While police may claim they are winning the war on cash-in-transit heists‚ a security guard who almost lost his life in a heist earlier this year said they could do even more.
“I don’t think [they have won] because I think many police are working hand-in-hand with these criminals by feeding them information‚ so it won’t end‚” said *Thuso Hlongwane‚ who is employed by one of the large security cash transporting companies.
Police Minister Bheki Cele earlier this year deployed more manpower towards curbing heists‚ but Hlongwane said the focus would soon change to something else.
“This is because people are still talking about it now but it won’t always be like this‚” he added.
Hlongwane has been in the cash transportation business for 12 years but after he found himself being a victim of an attack earlier this year‚ he is now considering a career change.
“I loved the job. I worked with a passion with no fear until ‘that thing’ happened‚” he said.

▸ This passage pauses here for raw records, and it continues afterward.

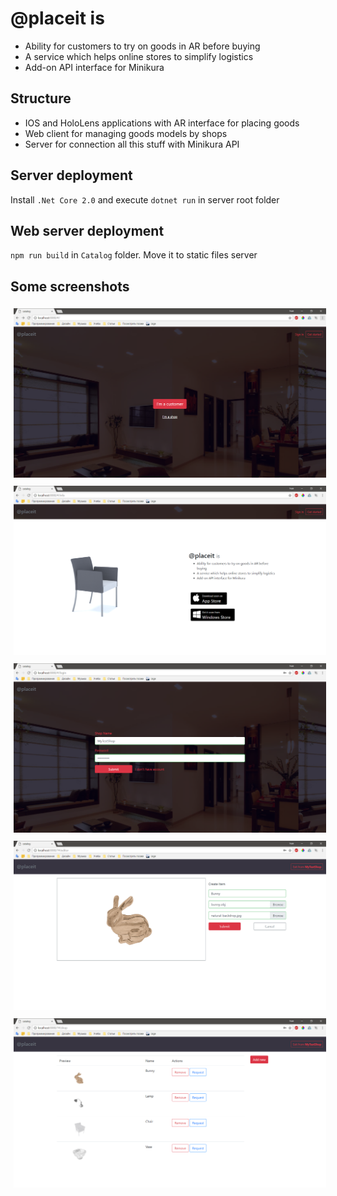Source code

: # @placeit is
* Ability for customers to try on goods in AR before buying
* A service which helps online stores to simplify logistics
* Add-on API interface for Minikura

## Structure
* IOS and HoloLens applications with AR interface for placing goods
* Web client for managing goods models by shops
* Server for connection all this stuff with Minikura API

## Server deployment
Install `.Net Core 2.0` and execute `dotnet run` in server root folder

## Web server deployment
`npm run build` in `Catalog` folder. Move it to static files server

## Some screenshots
<img src="/Screenshots/scr0.png" alt="Zero" width="500px" style="margin: 5px"><img src="/Screenshots/scr1.png" alt="First" width="500px"  style="margin: 5px"><img src="/Screenshots/scr2.png" alt="Second" width="500px" style="margin: 5px"><img src="/Screenshots/scr3.png" alt="Forth" width="500px" style="margin: 5px"><img src="/Screenshots/scr4.png" alt="Fifth" width="500px" style="margin: 5px">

Hlongwane and a colleague were in Rustenburg in the North West when they found themselves in the middle of what could have been a deadly attack.
“They [the attackers] were driving a Q5 or Q3 when they overtook us. As they passed‚ they started shooting at us. They pulled us out of the vehicle‚ took us a few metres from the van and they blew it up. They took the money and ran away‚” said Hlongwane.
During that attack‚ both he and his colleague were shot in the hands and legs.
“I haven’t returned to work since then. My hand is now balanced by plates and screws. I don’t know how I will work again because I have a problem with my hand‚” he said.
Hlongwane said theirs was a thankless job where one could easily be replaced. He hit out at his bosses.
“All that these companies care about is money. Even now‚ they are working on bettering their vans to protect the money‚ not the people who risk their lives transporting it‚” he said.
Without proper action from the police and better precautionary measures from employees‚ lives would continue to be lost in heists‚ he said.